What do the seriously rich do when they're on a junket - okay, make that a work trip - and find some time to spare? It turns out, they're not all that different from us. This week, the combined worth of New Delhi went up immeasurably when India's billionaires and millionaires turned up en masse to listen to the prime minister deliver his Make-in-India presentation. Post the media interviews, the poor little rich boys found themselves with a few unaccounted hours - the PM was in too much of a hurry to say hello - so they did what you and I would. They went shopping.

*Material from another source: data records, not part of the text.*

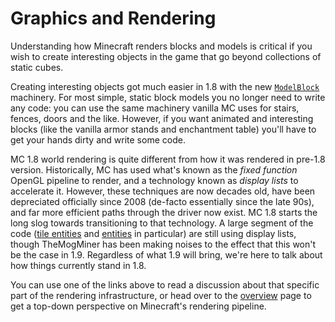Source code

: Graphics and Rendering
======================

Understanding how Minecraft renders blocks and models is critical if you wish to create interesting objects in the game that go beyond collections of static cubes.

Creating interesting objects got much easier in 1.8 with the new [`ModelBlock`](modelblock.md) machinery.
For most simple, static block models you no longer need to write any code: you can use the same machinery vanilla MC uses for stairs, fences, doors and the like.
However, if you want animated and interesting blocks (like the vanilla armor stands and enchantment table) you'll have to get your hands dirty and write some code.

MC 1.8 world rendering is quite different from how it was rendered in pre-1.8 version.
Historically, MC has used what's known as the _fixed function_ OpenGL pipeline to render, and a technology known as _display lists_ to accelerate it.
However, these techniques are now decades old, have been depreciated officially since 2008 (de-facto essentially since the late 90s), and far more efficient paths through the driver now exist.
MC 1.8 starts the long slog towards transitioning to that technology.
A large segment of the code ([tile entities](tileentity.md) and [entities](entity.md) in particular) are still using display lists, though TheMogMiner has been making noises to the effect that this won't be the case in 1.9.
Regardless of what 1.9 will bring, we're here to talk about how things currently stand in 1.8.

You can use one of the links above to read a discussion about that specific part of the rendering infrastructure, or head over to the [overview](overview.md) page to get a top-down perspective on Minecraft's rendering pipeline.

"Maybe they're buying jewellery for their spouses," I said to my wife, having spied some among them peep into the stores near my office. "That's hardly likely," my wife explained, "husbands don't know how to choose jewellery because they're so cheap." I thought her assessment was unfair, but agreed that since the luxury mall where they'd stopped before catching their private jets back home stocked only foreign brands, it would clearly be a spoiler given Narendra Modi's appeal to make, not buy, in India.
Nor, she pointed out, was it likely they were buying clothes because their wives preferred to entrust personal shoppers with the task, and size, of their fashion. So, the gentlemen - reports suggest the businesswomen went back to work without taking a shopping break - preferred to investigate the less luxe side of Delhi, clogging up the narrow lanes of Shahpur Jat, Lado Sarai and Hauz Khas Village with their Mercs and Beamers. They came with their local buddies, window-shopped (mostly), enjoying a roasted bhutta or gelato as they sauntered under the autumn sun almost as though they were footloose in Goa.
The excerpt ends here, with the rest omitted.